### ACTION ITEM
Print the data below exactly, but only the lines from the one containing "omogeneo ed isotropo" down to the one containing "La radiazione di", inclusive.

### RECORDS FOR THE EXERCISE
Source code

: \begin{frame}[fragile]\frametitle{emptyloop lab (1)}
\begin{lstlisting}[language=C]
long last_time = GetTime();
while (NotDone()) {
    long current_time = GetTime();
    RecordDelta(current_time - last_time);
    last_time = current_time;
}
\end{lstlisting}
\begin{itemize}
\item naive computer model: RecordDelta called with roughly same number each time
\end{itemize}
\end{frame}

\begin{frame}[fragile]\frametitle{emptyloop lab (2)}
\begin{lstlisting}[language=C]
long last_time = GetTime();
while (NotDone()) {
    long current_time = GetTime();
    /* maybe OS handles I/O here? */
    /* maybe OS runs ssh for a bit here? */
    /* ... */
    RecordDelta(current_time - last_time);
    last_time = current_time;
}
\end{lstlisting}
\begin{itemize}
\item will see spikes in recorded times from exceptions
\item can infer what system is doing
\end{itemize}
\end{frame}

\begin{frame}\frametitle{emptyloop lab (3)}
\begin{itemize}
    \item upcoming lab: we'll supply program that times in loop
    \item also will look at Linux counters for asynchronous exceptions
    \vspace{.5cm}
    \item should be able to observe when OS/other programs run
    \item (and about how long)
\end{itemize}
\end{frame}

* * *

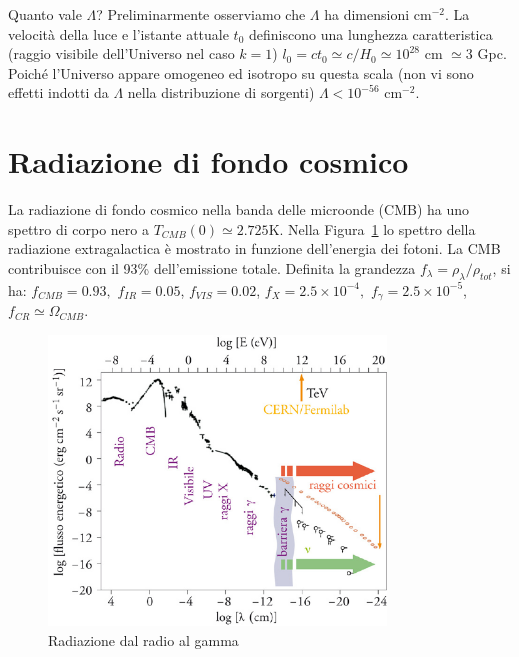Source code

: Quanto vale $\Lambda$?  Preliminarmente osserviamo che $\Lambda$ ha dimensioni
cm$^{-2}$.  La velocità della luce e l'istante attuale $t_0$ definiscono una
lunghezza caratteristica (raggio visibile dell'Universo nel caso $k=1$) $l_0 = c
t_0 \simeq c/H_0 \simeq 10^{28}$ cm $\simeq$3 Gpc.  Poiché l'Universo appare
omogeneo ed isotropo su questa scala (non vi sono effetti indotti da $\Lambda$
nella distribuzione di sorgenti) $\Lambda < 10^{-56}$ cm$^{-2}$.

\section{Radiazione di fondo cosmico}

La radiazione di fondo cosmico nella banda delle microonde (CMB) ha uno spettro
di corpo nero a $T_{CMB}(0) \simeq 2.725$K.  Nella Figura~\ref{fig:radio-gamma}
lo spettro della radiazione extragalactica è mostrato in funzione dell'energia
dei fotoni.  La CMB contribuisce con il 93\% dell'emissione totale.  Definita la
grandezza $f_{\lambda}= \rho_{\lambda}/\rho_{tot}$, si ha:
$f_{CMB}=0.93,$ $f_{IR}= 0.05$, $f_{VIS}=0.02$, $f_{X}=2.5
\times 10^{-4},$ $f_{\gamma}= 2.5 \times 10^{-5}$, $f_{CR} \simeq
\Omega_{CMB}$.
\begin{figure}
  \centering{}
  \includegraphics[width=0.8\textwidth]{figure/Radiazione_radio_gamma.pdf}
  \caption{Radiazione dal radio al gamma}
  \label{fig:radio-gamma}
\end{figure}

### EXERCISE RESULT
omogeneo ed isotropo su questa scala (non vi sono effetti indotti da $\Lambda$
nella distribuzione di sorgenti) $\Lambda < 10^{-56}$ cm$^{-2}$.

\section{Radiazione di fondo cosmico}

La radiazione di fondo cosmico nella banda delle microonde (CMB) ha uno spettro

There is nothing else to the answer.